What to produce >>
With the pictures excluded, reproduce all of the data exactly.

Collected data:
--

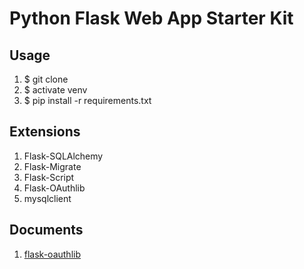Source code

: # Python Flask Web App Starter Kit

## Usage
1. $ git clone 
2. $ activate venv
3. $ pip install -r requirements.txt

## Extensions
1. Flask-SQLAlchemy
2. Flask-Migrate
3. Flask-Script
4. Flask-OAuthlib
5. mysqlclient

## Documents
1. [flask-oauthlib](https://github.com/lepture/flask-oauthlib/blob/master/example/google.py)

--

Result of the task >>
Source code

: # Python Flask Web App Starter Kit

## Usage
1. $ git clone 
2. $ activate venv
3. $ pip install -r requirements.txt

## Extensions
1. Flask-SQLAlchemy
2. Flask-Migrate
3. Flask-Script
4. Flask-OAuthlib
5. mysqlclient

## Documents
1. [flask-oauthlib](https://github.com/lepture/flask-oauthlib/blob/master/example/google.py)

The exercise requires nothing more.